From the first line of the data below through the line bearing "budget filtration, spectral", reproduce each line exactly; do not include pictures.
==== DATA UNDER STUDY ====
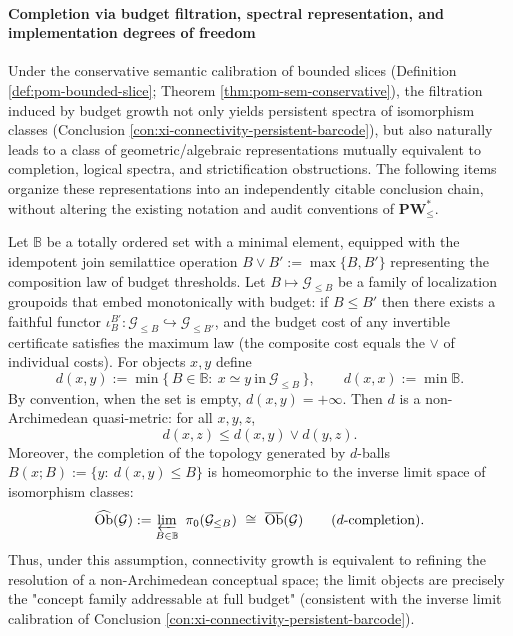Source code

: 
\paragraph{Completion via budget filtration, spectral representation, and implementation degrees of freedom}
Under the conservative semantic calibration of bounded slices (Definition \ref{def:pom-bounded-slice}; Theorem \ref{thm:pom-sem-conservative}), the filtration induced by budget growth not only yields persistent spectra of isomorphism classes (Conclusion \ref{con:xi-connectivity-persistent-barcode}), but also naturally leads to a class of geometric/algebraic representations mutually equivalent to completion, logical spectra, and strictification obstructions.
The following items organize these representations into an independently citable conclusion chain, without altering the existing notation and audit conventions of \(\mathbf{PW}^{\ast}_{\le}\).

\begin{conclusion}\label{con:xi-budget-nonarchimedean-geometry-completion}
Let \(\mathbb{B}\) be a totally ordered set with a minimal element, equipped with the idempotent join semilattice operation
\(
B\vee B':=\max\{B,B'\}
\)
representing the composition law of budget thresholds.
Let \(B\mapsto\mathcal{G}_{\le B}\) be a family of localization groupoids that embed monotonically with budget: if \(B\le B'\) then there exists a faithful functor \(\iota_{B}^{B'}:\mathcal{G}_{\le B}\hookrightarrow\mathcal{G}_{\le B'}\), and the budget cost of any invertible certificate satisfies the maximum law (the composite cost equals the \(\vee\) of individual costs).
For objects \(x,y\) define
\[
d(x,y):=\min\{\,B\in\mathbb{B}:\ x\simeq y\ \text{in}\ \mathcal{G}_{\le B}\,\},
\qquad d(x,x):=\min\mathbb{B}.
\]
By convention, when the set is empty, \(d(x,y)=+\infty\).
Then \(d\) is a non-Archimedean quasi-metric: for all \(x,y,z\),
\[
d(x,z)\le d(x,y)\vee d(y,z).
\]
Moreover, the completion of the topology generated by \(d\)-balls \(B(x;B):=\{y:\ d(x,y)\le B\}\) is homeomorphic to the inverse limit space of isomorphism classes:
\[
\widehat{\mathrm{Ob}}(\mathcal{G})
:=\varprojlim_{B\in\mathbb{B}}\ \pi_0(\mathcal{G}_{\le B})
\ \cong\
\overline{\mathrm{Ob}}(\mathcal{G})\qquad(\text{\(d\)-completion}).
\]
Thus, under this assumption, connectivity growth is equivalent to refining the resolution of a non-Archimedean conceptual space; the limit objects are precisely the "concept family addressable at full budget" (consistent with the inverse limit calibration of Conclusion \ref{con:xi-connectivity-persistent-barcode}).
\end{conclusion}

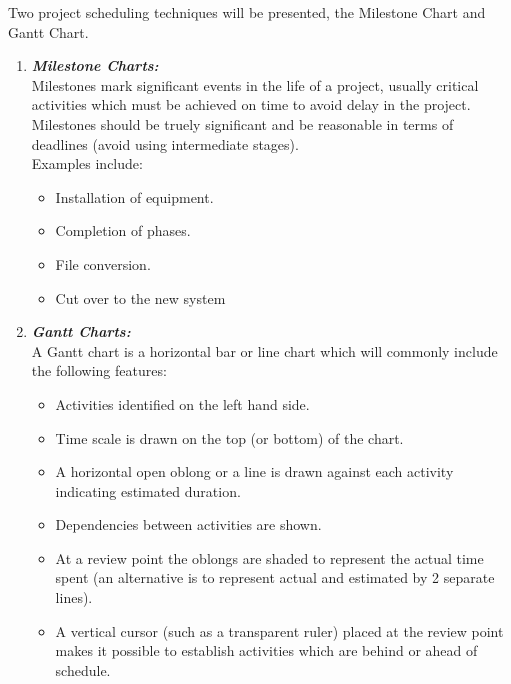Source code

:Two project scheduling techniques will be presented, the Milestone Chart and Gantt Chart.
\begin{enumerate}
\item \textbf{\emph{Milestone Charts:}}\\
Milestones mark significant events in the life of a project, usually critical activities which must be achieved on time to avoid delay in the project. Milestones should be truely significant and be reasonable in terms of deadlines (avoid using intermediate stages).
\\
Examples include:
\begin{itemize}
\item Installation of equipment.
\item Completion of phases.
\item File conversion.
\item Cut over to the new system
\end{itemize}

\item \textbf{\emph{Gantt Charts:}}\\
A Gantt chart is a horizontal bar or line chart which will commonly include the following features:
\begin{itemize}
\item Activities identified on the left hand side.
\item Time scale is drawn on the top (or bottom) of the chart.
\item A horizontal open oblong or a line is drawn against each activity indicating estimated duration.
\item Dependencies between activities are shown.
\item At a review point the oblongs are shaded to represent the actual time spent (an alternative is to represent actual and estimated by 2 separate lines).
\item A vertical cursor (such as a transparent ruler) placed at the review point makes it possible to establish activities which are behind or ahead of schedule.
\end{itemize}
\end{enumerate}

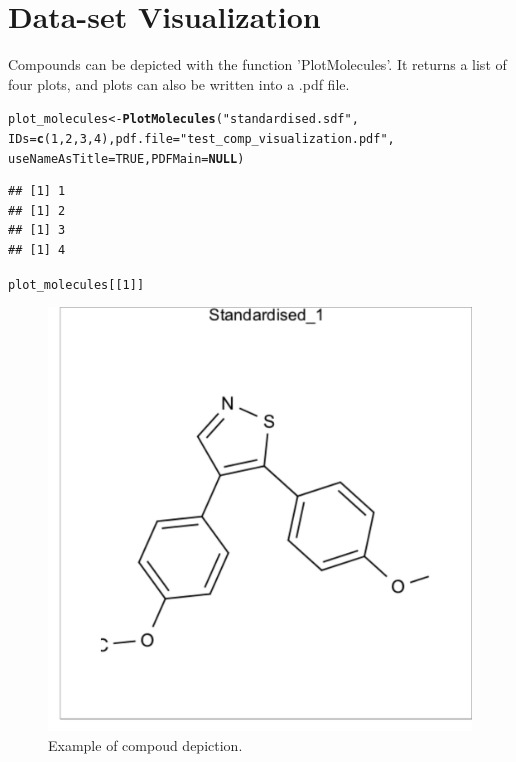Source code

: \documentclass[twoside,a4wide,12pt]{article}\usepackage[]{graphicx}\usepackage[]{color}
\makeatletter
\newcommand{\hlnum}[1]{\textcolor[rgb]{0.686,0.059,0.569}{#1}}%
\newcommand{\hlstr}[1]{\textcolor[rgb]{0.192,0.494,0.8}{#1}}%
\newcommand{\hlstd}[1]{\textcolor[rgb]{0.345,0.345,0.345}{#1}}%
\newcommand{\hlkwa}[1]{\textcolor[rgb]{0.161,0.373,0.58}{\textbf{#1}}}%
\newcommand{\hlkwb}[1]{\textcolor[rgb]{0.69,0.353,0.396}{#1}}%
\newcommand{\hlkwc}[1]{\textcolor[rgb]{0.333,0.667,0.333}{#1}}%
\newcommand{\hlkwd}[1]{\textcolor[rgb]{0.737,0.353,0.396}{\textbf{#1}}}%
\newenvironment{kframe}{%
 \def\at@end@of@kframe{}%
 \ifinner\ifhmode%
  \def\at@end@of@kframe{\end{minipage}}%
  \begin{minipage}{\columnwidth}%
 \fi\fi%
 \def\FrameCommand##1{\hskip\@totalleftmargin \hskip-\fboxsep
 \colorbox{shadecolor}{##1}\hskip-\fboxsep
     \hskip-\linewidth \hskip-\@totalleftmargin \hskip\columnwidth}%
 \MakeFramed {\advance\hsize-\width
   \@totalleftmargin\z@ \linewidth\hsize
   \@setminipage}}%
 {\par\unskip\endMakeFramed%
 \at@end@of@kframe}
\newenvironment{knitrout}{}{} %
\makeatother
\begin{document}
\section{Data-set Visualization}
Compounds can be depicted with the function 'PlotMolecules'. It returns a list of four plots, and plots can also be written into a .pdf file.
\begin{knitrout}
\color{fgcolor}\begin{kframe}
\begin{alltt}
\hlstd{plot_molecules} \hlkwb{<-} \hlkwd{PlotMolecules}\hlstd{(}\hlstr{"standardised.sdf"}\hlstd{,}
    \hlkwc{IDs} \hlstd{=} \hlkwd{c}\hlstd{(}\hlnum{1}\hlstd{,} \hlnum{2}\hlstd{,} \hlnum{3}\hlstd{,} \hlnum{4}\hlstd{),} \hlkwc{pdf.file} \hlstd{=} \hlstr{"test_comp_visualization.pdf"}\hlstd{,}
    \hlkwc{useNameAsTitle} \hlstd{=} \hlnum{TRUE}\hlstd{,} \hlkwc{PDFMain} \hlstd{=} \hlkwa{NULL}\hlstd{)}
\end{alltt}
\begin{verbatim}
## [1] 1
## [1] 2
## [1] 3
## [1] 4
\end{verbatim}
\begin{alltt}
\hlstd{plot_molecules[[}\hlnum{1}\hlstd{]]}
\end{alltt}
\end{kframe}\begin{figure}[]


{\centering \includegraphics[width=12cm]{figure/unnamed-chunk-19} 

}

\caption[Example of compoud depiction]{Example of compoud depiction.\label{fig:unnamed-chunk-19}}
\end{figure}


\end{knitrout}
\end{document}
====
### WRITTEN ANSWER
Source code

: 
\paragraph{Completion via budget filtration, spectral representation, and implementation degrees of freedom}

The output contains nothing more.